TASK REQUIREMENTS
Whenever a line in the data holds the string "command", copy that line.

Records from a data source
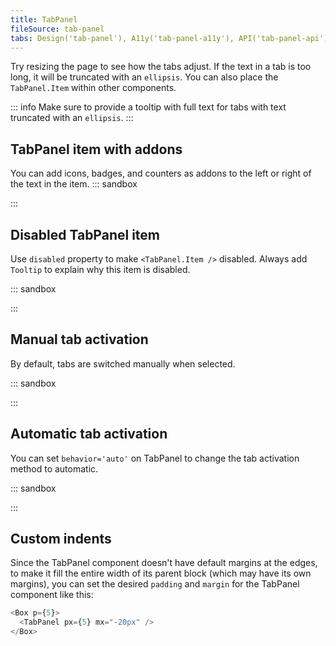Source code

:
 ```yaml
---
title: TabPanel
fileSource: tab-panel
tabs: Design('tab-panel'), A11y('tab-panel-a11y'), API('tab-panel-api'), Example('tab-panel-code'), Changelog('tab-panel-changelog')
---
```


Try resizing the page to see how the tabs adjust. If the text in a tab is too long, it will be truncated with an `ellipsis`. You can also place the `TabPanel.Item` within other components.

::: info
Make sure to provide a tooltip with full text for tabs with text truncated with an `ellipsis`.
:::

## TabPanel item with addons

You can add icons, badges, and counters as addons to the left or right of the text in the item.
::: sandbox

<script lang="tsx">
  export Demo from 'stories/components/tab-panel/docs/examples/tab_panel_item_addons.tsx';
</script>

:::

## Disabled TabPanel item

Use `disabled` property to make `<TabPanel.Item />` disabled. Always add `Tooltip` to explain why this item is disabled.

::: sandbox

<script lang="tsx">
  export Demo from 'stories/components/tab-panel/docs/examples/disabled_tab_panel_item.tsx';
</script>

:::

## Manual tab activation

By default, tabs are switched manually when selected.

::: sandbox

<script lang="tsx">
  export Demo from 'stories/components/tab-panel/docs/examples/manual_tab_activation.tsx';
</script>

:::

## Automatic tab activation

You can set `behavior='auto'` on TabPanel to change the tab activation method to automatic.

::: sandbox

<script lang="tsx">
  export Demo from 'stories/components/tab-panel/docs/examples/automatic_tab_activation.tsx';
</script>

:::

## Custom indents

Since the TabPanel component doesn't have default margins at the edges, to make it fill the entire width of its parent block (which may have its own margins), you can set the desired `padding` and `margin` for the TabPanel component like this:

```typescript
<Box p={5}>
  <TabPanel px={5} mx="-20px" />
</Box>
```
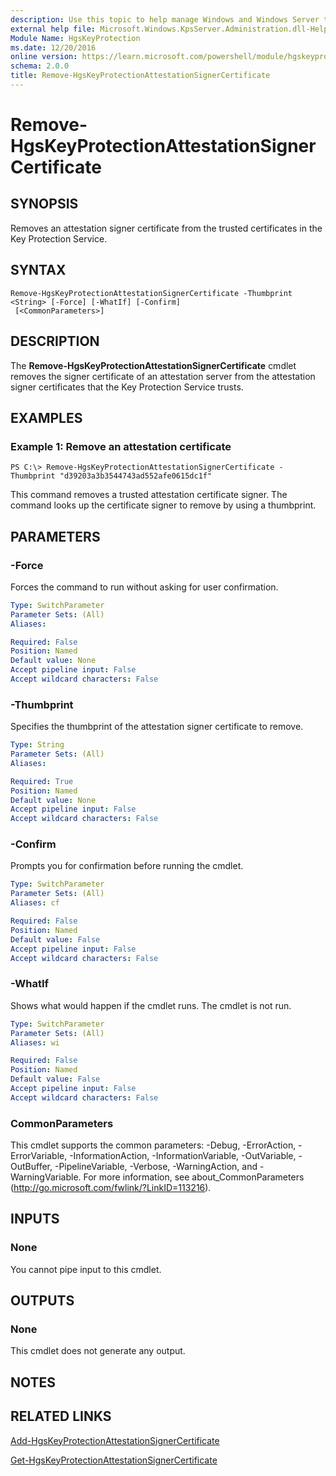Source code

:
 ```yaml
---
description: Use this topic to help manage Windows and Windows Server technologies with Windows PowerShell.
external help file: Microsoft.Windows.KpsServer.Administration.dll-Help.xml
Module Name: HgsKeyProtection
ms.date: 12/20/2016
online version: https://learn.microsoft.com/powershell/module/hgskeyprotection/remove-hgskeyprotectionattestationsignercertificate?view=windowsserver2019-ps&wt.mc_id=ps-gethelp
schema: 2.0.0
title: Remove-HgsKeyProtectionAttestationSignerCertificate
---
```


# Remove-HgsKeyProtectionAttestationSignerCertificate

## SYNOPSIS
Removes an attestation signer certificate from the trusted certificates in the Key Protection Service.

## SYNTAX

```
Remove-HgsKeyProtectionAttestationSignerCertificate -Thumbprint <String> [-Force] [-WhatIf] [-Confirm]
 [<CommonParameters>]
```

## DESCRIPTION
The **Remove-HgsKeyProtectionAttestationSignerCertificate** cmdlet removes the signer certificate of an attestation server from the attestation signer certificates that the Key Protection Service trusts.

## EXAMPLES

### Example 1: Remove an attestation certificate
```
PS C:\> Remove-HgsKeyProtectionAttestationSignerCertificate -Thumbprint "d39203a3b3544743ad552afe0615dc1f"
```

This command removes a trusted attestation certificate signer.
The command looks up the certificate signer to remove by using a thumbprint.

## PARAMETERS

### -Force
Forces the command to run without asking for user confirmation.

```yaml
Type: SwitchParameter
Parameter Sets: (All)
Aliases: 

Required: False
Position: Named
Default value: None
Accept pipeline input: False
Accept wildcard characters: False
```

### -Thumbprint
Specifies the thumbprint of the attestation signer certificate to remove.

```yaml
Type: String
Parameter Sets: (All)
Aliases: 

Required: True
Position: Named
Default value: None
Accept pipeline input: False
Accept wildcard characters: False
```

### -Confirm
Prompts you for confirmation before running the cmdlet.

```yaml
Type: SwitchParameter
Parameter Sets: (All)
Aliases: cf

Required: False
Position: Named
Default value: False
Accept pipeline input: False
Accept wildcard characters: False
```

### -WhatIf
Shows what would happen if the cmdlet runs.
The cmdlet is not run.

```yaml
Type: SwitchParameter
Parameter Sets: (All)
Aliases: wi

Required: False
Position: Named
Default value: False
Accept pipeline input: False
Accept wildcard characters: False
```

### CommonParameters
This cmdlet supports the common parameters: -Debug, -ErrorAction, -ErrorVariable, -InformationAction, -InformationVariable, -OutVariable, -OutBuffer, -PipelineVariable, -Verbose, -WarningAction, and -WarningVariable. For more information, see about_CommonParameters (http://go.microsoft.com/fwlink/?LinkID=113216).

## INPUTS

### None
You cannot pipe input to this cmdlet.

## OUTPUTS

### None
This cmdlet does not generate any output.

## NOTES

## RELATED LINKS

[Add-HgsKeyProtectionAttestationSignerCertificate](./Add-HgsKeyProtectionAttestationSignerCertificate.md)

[Get-HgsKeyProtectionAttestationSignerCertificate](./Get-HgsKeyProtectionAttestationSignerCertificate.md)

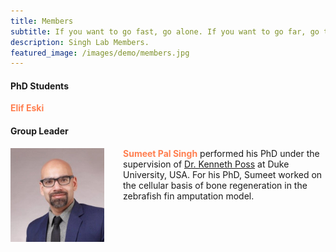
 ```yaml
---
title: Members
subtitle: If you want to go fast, go alone. If you want to go far, go together.
description: Singh Lab Members.
featured_image: /images/demo/members.jpg
---
```



#### PhD Students

<span style="color:coral">**Elif Eski**</span>

#### Group Leader

<img src="/images/members/sumeet.jpeg" alt="Sumeet" style="float:left;width:150px;height:150px;margin:0px 30px 0px 0px"> 

<span style="color:coral">**Sumeet Pal Singh**</span> performed his PhD under the supervision of [Dr. Kenneth Poss](https://sites.duke.edu/posslab/) at Duke University, USA. For his PhD, Sumeet worked on the cellular basis of bone regeneration in the zebrafish fin amputation model.  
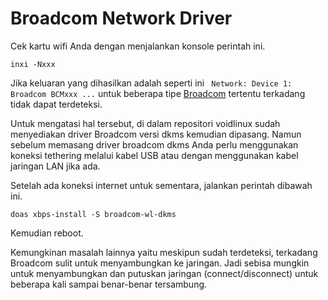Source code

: # Broadcom Network Driver

Cek kartu wifi Anda dengan menjalankan konsole perintah ini.

```
inxi -Nxxx
```

Jika keluaran yang dihasilkan adalah seperti ini ` Network: Device 1: Broadcom BCMxxx ...` untuk beberapa tipe <a href="https://www.broadcom.com/" target="_blank">Broadcom</a> tertentu terkadang tidak dapat terdeteksi.

Untuk mengatasi hal tersebut, di dalam repositori voidlinux sudah menyediakan driver Broadcom versi dkms kemudian dipasang. Namun sebelum memasang driver broadcom dkms Anda perlu menggunakan koneksi tethering melalui kabel USB atau dengan menggunakan kabel jaringan LAN jika ada.

Setelah ada koneksi internet untuk sementara, jalankan perintah dibawah ini.

```
doas xbps-install -S broadcom-wl-dkms
```

Kemudian reboot.

Kemungkinan masalah lainnya yaitu meskipun sudah terdeteksi, terkadang Broadcom sulit untuk menyambungkan ke jaringan. Jadi sebisa mungkin untuk menyambungkan dan putuskan jaringan (connect/disconnect) untuk beberapa kali sampai benar-benar tersambung.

TASK ANSWER
This command removes a trusted attestation certificate signer.
The command looks up the certificate signer to remove by using a thumbprint.
Forces the command to run without asking for user confirmation.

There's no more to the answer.